Comenzaré por lo tanto planteando un esquema para relatar esta condición de viaje.
Necesariamente me muevo entre árboles que figuran crecer hacia nuevas posibilidades de conocimiento. Atravieso las terribles fronteras que separan la historia de un abismo de la decisión de paseo por el Infierno, el Purgatorio o el Paraíso.

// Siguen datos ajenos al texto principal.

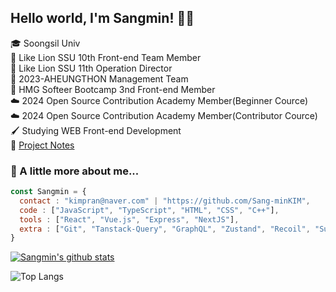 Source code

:## Hello world, I'm Sangmin! 👋🏻
🎓 Soongsil Univ<br>
🦁 Like Lion SSU 10th Front-end Team Member<br>
🦁 Like Lion SSU 11th Operation Director<br>
🦁 2023-AHEUNGTHON Management Team<br>
🚗 HMG Softeer Bootcamp 3nd Front-end Member  
☁️ 2024 Open Source Contribution Academy Member(Beginner Cource)  
☁️ 2024 Open Source Contribution Academy Member(Contributor Cource)  
🖌 Studying WEB Front-end Development  
📗 [Project Notes](https://sangmini.notion.site/34c4223086014cd6a449409ab94d7b3d)


### 📌 A little more about me...
```js
const Sangmin = {
  contact : "kimpran@naver.com" | "https://github.com/Sang-minKIM",
  code : ["JavaScript", "TypeScript", "HTML", "CSS", "C++"],
  tools : ["React", "Vue.js", "Express", "NextJS"],
  extra : ["Git", "Tanstack-Query", "GraphQL", "Zustand", "Recoil", "Supabase", "Emotion"]
}
```

[![Sangmin's github stats](https://github-readme-stats-chi-bay.vercel.app/api?username=Sang-minKIM&show_icons=true&count_private=true)](https://github.com/Sang-minKIM)

![Top Langs](https://github-readme-stats.vercel.app/api/top-langs/?username=Sang-minKIM&hide=html,php)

Me aventuro a ciegas tocando las hojas aromáticas y llenas de sentido. Hacia lo oscuro, hacia lo cansado, hacia la ternura del silencio. Hacia el espanto absoluto. Y el can Cerbero se acerca y le acaricio las tres cabezas. Le ordeno que se dirija a la multitud abriéndome el paso, apartando las malas hierbas del camino pedregoso. Es en ese lugar de tumulto donde encuentro a la señorita que comienza a desbordarse, rompiéndose en cientos de partículas, lloviéndome encima. Y mojando el futuro sendero, por el cual me dirijo deslizándome hacia el siguiente agujero. Hacia cualquier lado diviso campos de fresa y chocolate, hasta el confín que mis ojos alcanzan a interpretar como horizonte.

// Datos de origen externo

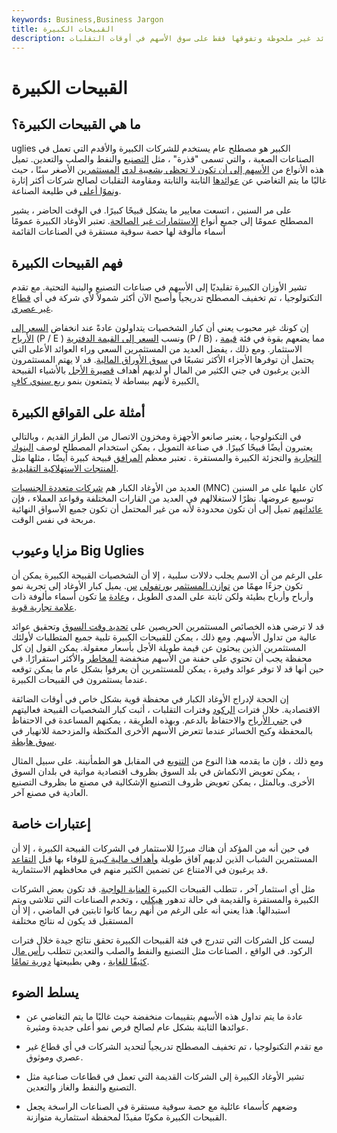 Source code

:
```yaml
---
keywords: Business,Business Jargon
title: القبيحات الكبيرة
description: الأوغاد الكبيرة هي أسهم لا تحظى بشعبية معروفة بتقديمها عوائد غير ملحوظة وتفوقها فقط على سوق الأسهم في أوقات التقلبات.
---
```


# القبيحات الكبيرة
## ما هي القبيحات الكبيرة؟

uglies الكبير هو مصطلح عام يستخدم للشركات الكبيرة والأقدم التي تعمل في الصناعات الصعبة ، والتي تسمى "قذرة" ، مثل [التصنيع](/manufacturing) والنفط والصلب والتعدين. تميل هذه الأنواع من [الأسهم إلى أن تكون لا تحظى بشعبية لدى](/stock) [المستثمرين](/investor) الأصغر سنًا ، حيث غالبًا ما يتم التغاضي عن [عوائدها](/return) الثابتة والثابتة ومقاومة التقلبات لصالح شركات أكثر إثارة [ونموًا أعلى](/growthstock) في طليعة الصناعة.

على مر السنين ، اتسعت معايير ما يشكل قبيحًا كبيرًا. في الوقت الحاضر ، يشير المصطلح عمومًا إلى جميع أنواع [الاستثمارات غير الصالحة](/investment). تعتبر الأوغاد الكبيرة عمومًا أسماء مألوفة لها حصة سوقية مستقرة في الصناعات القائمة

## فهم القبيحات الكبيرة

تشير الأوزان الكبيرة تقليديًا إلى الأسهم في صناعات التصنيع والبنية التحتية. مع تقدم التكنولوجيا ، تم تخفيف المصطلح تدريجياً وأصبح الآن أكثر شمولاً لأي شركة في أي [قطاع غير عصري](/sector).

إن كونك غير محبوب يعني أن كبار الشخصيات يتداولون عادةً عند انخفاض [السعر إلى الأرباح](/price-earningsratio) (P / E ) ونسب [السعر إلى القيمة الدفترية](/price-to-bookratio) (P / B) ، مما يضعهم بقوة في فئة [قيمة](/valueinvesting) الاستثمار. ومع ذلك ، يفضل العديد من المستثمرين السعي وراء العوائد الأعلى التي يحتمل أن توفرها الأجزاء الأكثر تشبعًا في [سوق الأوراق المالية](/stockmarket). قد لا يهتم المستثمرون الذين يرغبون في جني الكثير من المال أو لديهم أهداف [قصيرة الأجل](/shortterm) بالأشياء القبيحة الكبيرة لأنهم ببساطة لا يتمتعون بنمو [ربع سنوي كافٍ.](/quarter)

## أمثلة على القواقع الكبيرة

في التكنولوجيا ، يعتبر صانعو الأجهزة ومخزون الاتصال من الطراز القديم ، وبالتالي يعتبرون أيضًا قبيحًا كبيرًا. في صناعة التمويل ، يمكن استخدام المصطلح لوصف [البنوك](/retailbanking) [التجارية](/commercialbank) والتجزئة الكبيرة والمستقرة . تعتبر معظم [المرافق](/utilities_sector) قبيحة كبيرة أيضًا ، مثلها مثل [المنتجات الاستهلاكية التقليدية](/consumer-goods).

العديد من الأوغاد الكبار هم [شركات متعددة الجنسيات](/multinationalcorporation) (MNC) كان عليها على مر السنين توسيع عروضها. نظرًا لاستغلالهم في العديد من القارات المختلفة وقواعد العملاء ، فإن [عائداتهم](/revenue) تميل إلى أن تكون محدودة لأنه من غير المحتمل أن تكون جميع الأسواق النهائية مربحة في نفس الوقت.

## مزايا وعيوب Big Uglies

على الرغم من أن الاسم يجلب دلالات سلبية ، إلا أن الشخصيات القبيحة الكبيرة يمكن أن تكون جزءًا مهمًا من [توازن المستثمر](/balancedinvestmentstrategy) [بورتفولي](/portfolio) [س](/portfolio). يميل كبار الأوغاد إلى تجربة نمو وأرباح وأرباح بطيئة ولكن ثابتة على المدى الطويل ، [وعادة](/dividend) [ما](/longterm) تكون أسماء مألوفة ذات [علامة تجارية قوية](/brand-recognition).

قد لا ترضي هذه الخصائص المستثمرين الحريصين على [تحديد وقت السوق](/markettiming) وتحقيق عوائد عالية من تداول الأسهم. ومع ذلك ، يمكن للقبيحات الكبيرة تلبية جميع المتطلبات لأولئك المستثمرين الذين يبحثون عن قيمة طويلة الأجل بأسعار معقولة. يمكن القول إن كل محفظة يجب أن تحتوي على حفنة من الأسهم منخفضة [المخاطر](/risk) والأكثر استقرارًا. في حين أنها قد لا توفر عوائد وفيرة ، يمكن للمستثمرين أن يعرفوا بشكل عام ما يمكن توقعه عندما يستثمرون في القبيحات الكبيرة.

إن الحجة لإدراج الأوغاد الكبار في محفظة قوية بشكل خاص في أوقات الضائقة الاقتصادية. خلال فترات [الركود](/recession) وفترات التقلبات ، أثبت كبار الشخصيات القبيحة فعاليتهم في [جني الأرباح](/profit) والاحتفاظ بالدعم. وبهذه الطريقة ، يمكنهم المساعدة في الاحتفاظ بالمحفظة وكبح الخسائر عندما تتعرض الأسهم الأخرى المكتظة والمزدحمة للانهيار في [سوق هابطة](/bearmarket).

ومع ذلك ، فإن ما يقدمه هذا النوع من [التنويع](/diversification) في المقابل هو الطمأنينة. على سبيل المثال ، يمكن تعويض الانكماش في بلد السوق بظروف اقتصادية مواتية في بلدان السوق الأخرى. وبالمثل ، يمكن تعويض ظروف التصنيع الإشكالية في مصنع ما بظروف التصنيع العادية في مصنع آخر.

## إعتبارات خاصة

في حين أنه من المؤكد أن هناك مبررًا للاستثمار في الشركات القبيحة الكبيرة ، إلا أن المستثمرين الشباب الذين لديهم آفاق طويلة [وأهداف مالية كبيرة](/financial_plan) للوفاء بها قبل [التقاعد](/retirement) قد يرغبون في الامتناع عن تضمين الكثير منهم في محافظهم الاستثمارية.

مثل أي استثمار آخر ، تتطلب القبيحات الكبيرة [العناية الواجبة](/duediligence). قد تكون بعض الشركات الكبيرة والمستقرة والقديمة في حالة تدهور [هيكلي](/structural_change) ، وتخدم الصناعات التي تتلاشى ويتم استبدالها. هذا يعني أنه على الرغم من أنهم ربما كانوا ثابتين في الماضي ، إلا أن المستقبل قد يكون له نتائج مختلفة

ليست كل الشركات التي تندرج في فئة القبيحات الكبيرة تحقق نتائج جيدة خلال فترات الركود. في الواقع ، الصناعات مثل التصنيع والنفط والصلب والتعدين تتطلب [رأس مال كثيفًا للغاية](/capitalintensive) ، وهي بطبيعتها [دورية تمامًا](/cyclicalstock).

## يسلط الضوء

- عادة ما يتم تداول هذه الأسهم بتقييمات منخفضة حيث غالبًا ما يتم التغاضي عن عوائدها الثابتة بشكل عام لصالح فرص نمو أعلى جديدة ومثيرة.

- مع تقدم التكنولوجيا ، تم تخفيف المصطلح تدريجياً لتحديد الشركات في أي قطاع غير عصري وموثوق.

- تشير الأوغاد الكبيرة إلى الشركات القديمة التي تعمل في قطاعات صناعية مثل التصنيع والنفط والغاز والتعدين.

- وضعهم كأسماء عائلية مع حصة سوقية مستقرة في الصناعات الراسخة يجعل القبيحات الكبيرة مكونًا مفيدًا لمحفظة استثمارية متوازنة.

A medio camino tropiezo con una máquina de peinar. Dedico entonces dos o tres horas, que además coinciden con el momento del día que derrama su luz dorada sobre los entes interpretadores de tal proeza, a la amable y certera labor de peinarme. Mi pelo es una maraña de espirales y serpentinas que se caen por su propio peso. La luz del atardecer les sugiere una nueva forma de vida aculebrada, rastrera. Comienzan a extenderse entonces hacia la lejanía prometida en una búsqueda del dominio de cierta inmensidad.